**DATA RECORDS**

● ● ● ●

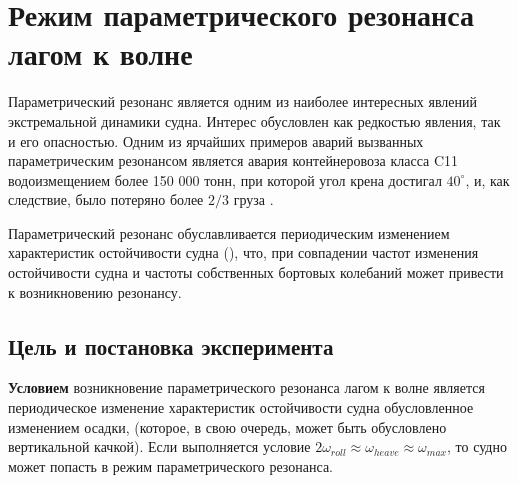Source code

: \section{Режим параметрического резонанса лагом к волне}

Параметрический резонанс является одним из наиболее интересных явлений экстремальной динамики судна.
Интерес обусловлен как редкостью явления, так и его опасностью. 
Одним из ярчайших примеров аварий вызванных параметрическим резонансом является 
авария контейнеровоза класса C11 водоизмещением более 150 000 тонн, при которой 
угол крена достигал $40^{\circ}$, и, как следствие, было потеряно более $2/3$ 
груза \citep{c11}.

Параметрический резонанс обуславливается периодическим изменением характеристик остойчивости судна (), что, при совпадении частот изменения остойчивости судна  и частоты собственных 
бортовых колебаний может привести к возникновению резонансу. 



\subsection{Цель и постановка эксперимента}

\textbf{Условием} возникновение параметрического резонанса  лагом к волне является периодическое изменение характеристик остойчивости судна обусловленное изменением осадки, (которое, в свою очередь, может быть обусловлено вертикальной качкой). Если выполняется условие $2 \omega_{roll} \approx \omega_{heave} \approx \omega_{max}$, то судно может попасть в режим параметрического резонанса.

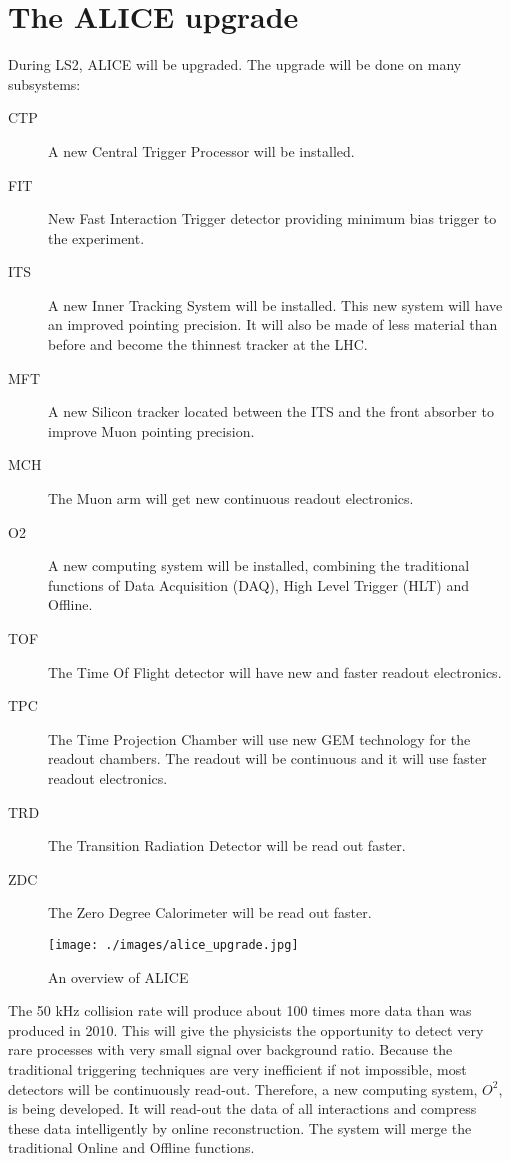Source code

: \section{The ALICE upgrade}
During LS2, ALICE will be upgraded. The upgrade will be done on many subsystems:
\begin{description}
  \item[CTP] A new Central Trigger Processor will be installed.
  \item[FIT] New Fast Interaction Trigger detector providing minimum bias trigger to the experiment.
  \item[ITS] A new Inner Tracking System will be installed. This new system will have an improved pointing precision. It will also be made of less material than before and become the thinnest tracker at the LHC.
  \item[MFT] A new Silicon tracker located between the ITS and the front absorber to improve Muon pointing precision.
  \item[MCH] The Muon arm will get new continuous readout electronics.
  \item[O2] A new computing system will be installed, combining the traditional functions of Data Acquisition (DAQ), High Level Trigger (HLT) and Offline.
  \item[TOF] The Time Of Flight detector will have new and faster readout electronics.
  \item[TPC] The Time Projection Chamber will use new GEM technology for the readout chambers. The readout will be continuous and it will use faster readout electronics.
  \item[TRD] The Transition Radiation Detector will be read out faster.
  \item[ZDC] The Zero Degree Calorimeter will be read out faster.
\end{description}

\begin{figure}[h]
  \begin{center}
    \texttt{[image: ./images/alice\_upgrade.jpg]}
    \caption{An overview of ALICE}
    \label{fig:overview}
  \end{center}
\end{figure}
The 50 kHz collision rate will produce about 100 times more data than was produced in 2010. This will give the physicists the opportunity to detect very rare processes with very small signal over background ratio. Because the traditional triggering techniques are very inefficient if not impossible, most detectors will be continuously read-out. Therefore, a new computing system, $O^2$, is being developed. It will read-out the data of all interactions and compress these data intelligently by online reconstruction. The system will merge the traditional Online and Offline functions.

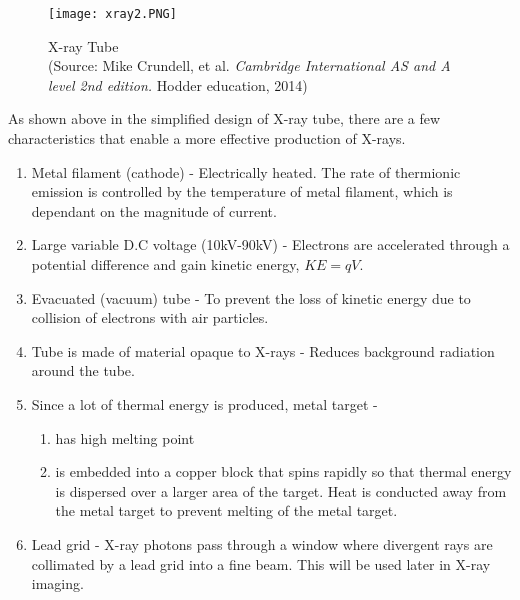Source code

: \documentclass{article}
\begin{document}
\begin{figure}[H]
    \centering
    \captionsetup{justification=centering,margin=2cm}
    \texttt{[image: xray2.PNG]}
    \caption*{X-ray Tube \\ (Source: Mike Crundell, et al. \textit{Cambridge International AS and A level 2nd edition.} Hodder education, 2014)}
\end{figure}

As shown above in the simplified design of X-ray tube, there are a few characteristics that enable a more effective production of X-rays.
\begin{enumerate}
    \item Metal filament (cathode) - Electrically heated. The rate of thermionic emission is controlled by the temperature of metal filament, which is dependant on the magnitude of current.
    \item Large variable D.C voltage (10kV-90kV) - Electrons are accelerated through a potential difference and gain kinetic energy, $KE=qV$.
    \item Evacuated (vacuum) tube - To prevent the loss of kinetic energy due to collision of electrons with air particles.
    \item Tube is made of material opaque to X-rays - Reduces background radiation around the tube.
    \item Since a lot of thermal energy is produced, metal target - \begin{enumerate}
        \item has high melting point
        \item is embedded into a copper block that spins rapidly so that thermal energy is dispersed over a larger area of the target. Heat is conducted away from the metal target to prevent melting of the metal target.
    \end{enumerate}
    \item Lead grid - X-ray photons pass through a window where divergent rays are collimated by a lead grid into a fine beam. This will be used later in X-ray imaging.
\end{enumerate}
\end{document}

● ● ● ●

**WHAT YOU WILL DO**
Go through the material above and print all of it exactly, except the pictures.

**WRITTEN REPLY**
Source code

: \section{Режим параметрического резонанса лагом к волне}

Параметрический резонанс является одним из наиболее интересных явлений экстремальной динамики судна.
Интерес обусловлен как редкостью явления, так и его опасностью. 
Одним из ярчайших примеров аварий вызванных параметрическим резонансом является 
авария контейнеровоза класса C11 водоизмещением более 150 000 тонн, при которой 
угол крена достигал $40^{\circ}$, и, как следствие, было потеряно более $2/3$ 
груза \citep{c11}.

Параметрический резонанс обуславливается периодическим изменением характеристик остойчивости судна (), что, при совпадении частот изменения остойчивости судна  и частоты собственных 
бортовых колебаний может привести к возникновению резонансу. 



\subsection{Цель и постановка эксперимента}

\textbf{Условием} возникновение параметрического резонанса  лагом к волне является периодическое изменение характеристик остойчивости судна обусловленное изменением осадки, (которое, в свою очередь, может быть обусловлено вертикальной качкой). Если выполняется условие $2 \omega_{roll} \approx \omega_{heave} \approx \omega_{max}$, то судно может попасть в режим параметрического резонанса.

Source code

: \section{The ALICE upgrade}
During LS2, ALICE will be upgraded. The upgrade will be done on many subsystems:
\begin{description}
  \item[CTP] A new Central Trigger Processor will be installed.
  \item[FIT] New Fast Interaction Trigger detector providing minimum bias trigger to the experiment.
  \item[ITS] A new Inner Tracking System will be installed. This new system will have an improved pointing precision. It will also be made of less material than before and become the thinnest tracker at the LHC.
  \item[MFT] A new Silicon tracker located between the ITS and the front absorber to improve Muon pointing precision.
  \item[MCH] The Muon arm will get new continuous readout electronics.
  \item[O2] A new computing system will be installed, combining the traditional functions of Data Acquisition (DAQ), High Level Trigger (HLT) and Offline.
  \item[TOF] The Time Of Flight detector will have new and faster readout electronics.
  \item[TPC] The Time Projection Chamber will use new GEM technology for the readout chambers. The readout will be continuous and it will use faster readout electronics.
  \item[TRD] The Transition Radiation Detector will be read out faster.
  \item[ZDC] The Zero Degree Calorimeter will be read out faster.
\end{description}

\begin{figure}[h]
  \begin{center}
    \texttt{[image: ./images/alice\_upgrade.jpg]}
    \caption{An overview of ALICE}
    \label{fig:overview}
  \end{center}
\end{figure}
The 50 kHz collision rate will produce about 100 times more data than was produced in 2010. This will give the physicists the opportunity to detect very rare processes with very small signal over background ratio. Because the traditional triggering techniques are very inefficient if not impossible, most detectors will be continuously read-out. Therefore, a new computing system, $O^2$, is being developed. It will read-out the data of all interactions and compress these data intelligently by online reconstruction. The system will merge the traditional Online and Offline functions.

Source code

: \documentclass{article}
\begin{document}
\begin{figure}[H]
    \centering
    \captionsetup{justification=centering,margin=2cm}
    \texttt{[image: xray2.PNG]}
    \caption*{X-ray Tube \\ (Source: Mike Crundell, et al. \textit{Cambridge International AS and A level 2nd edition.} Hodder education, 2014)}
\end{figure}

As shown above in the simplified design of X-ray tube, there are a few characteristics that enable a more effective production of X-rays.
\begin{enumerate}
    \item Metal filament (cathode) - Electrically heated. The rate of thermionic emission is controlled by the temperature of metal filament, which is dependant on the magnitude of current.
    \item Large variable D.C voltage (10kV-90kV) - Electrons are accelerated through a potential difference and gain kinetic energy, $KE=qV$.
    \item Evacuated (vacuum) tube - To prevent the loss of kinetic energy due to collision of electrons with air particles.
    \item Tube is made of material opaque to X-rays - Reduces background radiation around the tube.
    \item Since a lot of thermal energy is produced, metal target - \begin{enumerate}
        \item has high melting point
        \item is embedded into a copper block that spins rapidly so that thermal energy is dispersed over a larger area of the target. Heat is conducted away from the metal target to prevent melting of the metal target.
    \end{enumerate}
    \item Lead grid - X-ray photons pass through a window where divergent rays are collimated by a lead grid into a fine beam. This will be used later in X-ray imaging.
\end{enumerate}
\end{document}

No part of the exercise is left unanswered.